Here, the other structures thereof are the same as those of the
wafer crack prevention device of embodiment 1 except for the
above-mentioned recording function.
[0106] In addition to the above-mentioned defect distribution
wafer, this recording function includes measurement pre-information
such as the number of each lot housing a plurality of wafers, the
position inside the lot, the name of a process, the name of a
processing device that has carried out the process and a clamped
position of the device (which is a position at which the device
grabs a wafer, and might form a cause of chipping and crack
generation). Additionally, the defect distribution wafer is
obtained on the basis of measurement information including a
chipping position, a chipping size, a crack position, a crack size,
etc., with respect to each wafer after each of the processes is
carried out, by using the wafer crack prevention device of
embodiment 5.
[0107] The measurement pre-information and measurement information
obtained by the recording function of the wafer crack prevention
device of embodiment 5 are analyzed so that various defect analyses
are carried out. For example, if, by collating the clamp position
with the defect position on a defect portion wafer, it is found
that the results of the collation are coincident with each other
(show strong correlation), it is possible to analyze that the
corresponding device causes the defect. Moreover, in the case when
the kinds of wafers to be dealt with are different depending on lot
numbers, the defect distribution wafers are compared with each
other on a lot number basis so that characteristics of the wafers
may be analyzed depending on the kinds of wafers.
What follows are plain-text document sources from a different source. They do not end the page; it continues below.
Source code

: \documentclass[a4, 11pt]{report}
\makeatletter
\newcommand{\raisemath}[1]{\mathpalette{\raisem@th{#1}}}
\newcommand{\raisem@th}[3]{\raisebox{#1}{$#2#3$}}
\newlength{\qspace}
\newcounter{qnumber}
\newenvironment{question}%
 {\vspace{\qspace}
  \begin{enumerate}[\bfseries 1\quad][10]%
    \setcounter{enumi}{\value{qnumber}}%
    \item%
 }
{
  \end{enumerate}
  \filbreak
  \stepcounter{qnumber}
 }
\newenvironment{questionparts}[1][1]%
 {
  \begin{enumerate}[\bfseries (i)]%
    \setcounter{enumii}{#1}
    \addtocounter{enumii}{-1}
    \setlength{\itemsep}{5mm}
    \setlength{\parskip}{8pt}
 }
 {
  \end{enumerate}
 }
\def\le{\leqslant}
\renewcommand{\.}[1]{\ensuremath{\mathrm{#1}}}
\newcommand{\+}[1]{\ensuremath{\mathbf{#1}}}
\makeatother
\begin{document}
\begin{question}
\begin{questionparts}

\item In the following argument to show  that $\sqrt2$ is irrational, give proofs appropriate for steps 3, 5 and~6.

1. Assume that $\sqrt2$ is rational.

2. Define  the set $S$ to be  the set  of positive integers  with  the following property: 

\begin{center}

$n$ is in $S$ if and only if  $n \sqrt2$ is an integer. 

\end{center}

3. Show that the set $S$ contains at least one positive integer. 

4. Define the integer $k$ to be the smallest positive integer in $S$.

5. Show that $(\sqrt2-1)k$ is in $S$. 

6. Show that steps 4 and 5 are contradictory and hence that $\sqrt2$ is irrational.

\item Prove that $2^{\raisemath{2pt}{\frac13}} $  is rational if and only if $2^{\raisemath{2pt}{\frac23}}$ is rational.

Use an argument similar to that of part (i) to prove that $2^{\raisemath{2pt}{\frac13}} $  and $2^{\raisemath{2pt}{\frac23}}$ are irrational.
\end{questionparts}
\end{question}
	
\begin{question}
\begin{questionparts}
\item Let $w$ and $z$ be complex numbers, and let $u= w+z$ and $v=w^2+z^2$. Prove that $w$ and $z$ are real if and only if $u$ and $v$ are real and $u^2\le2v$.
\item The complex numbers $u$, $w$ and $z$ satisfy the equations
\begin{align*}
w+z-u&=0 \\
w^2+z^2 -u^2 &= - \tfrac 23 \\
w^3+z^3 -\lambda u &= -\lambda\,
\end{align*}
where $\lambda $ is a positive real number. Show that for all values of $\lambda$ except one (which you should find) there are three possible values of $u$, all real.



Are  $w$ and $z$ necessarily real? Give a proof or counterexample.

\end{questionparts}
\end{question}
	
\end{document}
Moreover, in the
case when defects other than the chipping 6 and the crack 16, such
as surface scratches and foreign matters, can be detected by the
position detection sensor 5 and the personal computer 9, a defect
analysis may be carried out on the basis of a defect distribution
wafer including these factors.
[0108] Examples shown in FIG. 12 show that the following analyses
are available: on the basis of a wafer defect distribution 23A
after the A process, it is analyzed that the generation position of
a chipping 6 is coincident with a claw mark (clamp position) of the
X1 device in the A process and that consequently, the X1 device has
caused the generation of the defect; on the basis of the degree of
generation of surface scratches 26 of a wafer defect distribution
23B after the B process, it is analyzed that the X2 device has
generated the surface scratches; and on the basis of the degree of
generation of foreign matters 27 shown in a wafer defect
distribution in 23C, it is analyzed that the X3 device has
generated the foreign matters.
[0109] Additionally, upon analysis, by taking it into consideration
that there is an offset from an orientation flat position and a
notch position, a function for correcting the rotation direction
and the XY-direction of the wafer upon collating the wafer before
and after the measurement may be prepared.
6. Embodiment 6
[0110] FIG. 13 is an explanatory diagram that schematically shows a
movable laser oscillator of a wafer crack prevention device
according to embodiment 6 of the present invention. As shown in
this figure, this embodiment uses a movable laser oscillator 17 in
place of the laser oscillator 7. The other structures thereof are
the same as those of the entire structure of embodiment 1 shown by
reference to FIG. 1.
[0111] As shown in the above-mentioned figure, the movable laser
oscillator 17 is allowed to freely shift on the Si wafer 1. In
other words, the movable laser oscillator 17 is capable of shifting
itself so that the irradiation portion (meltable portion) of the
laser light beam 8 from the movable laser oscillator 17 is varied
over the entire area of the Si wafer 1.
[0112] Therefore, the laser light beam 8 is applied along a crack
16 several times while the movable laser oscillator 17 is being
shifted along the crack 16 under the control of the personal
computer 9 so that even in the case of a crack 16 having a
comparatively large size that cannot be repaired by irradiation of
the laser light beam 8 of one time, the entire crack 16 and the
peripheral area thereof can be melted with high precision by
applying the laser light beam 8 onto the entire portions evenly.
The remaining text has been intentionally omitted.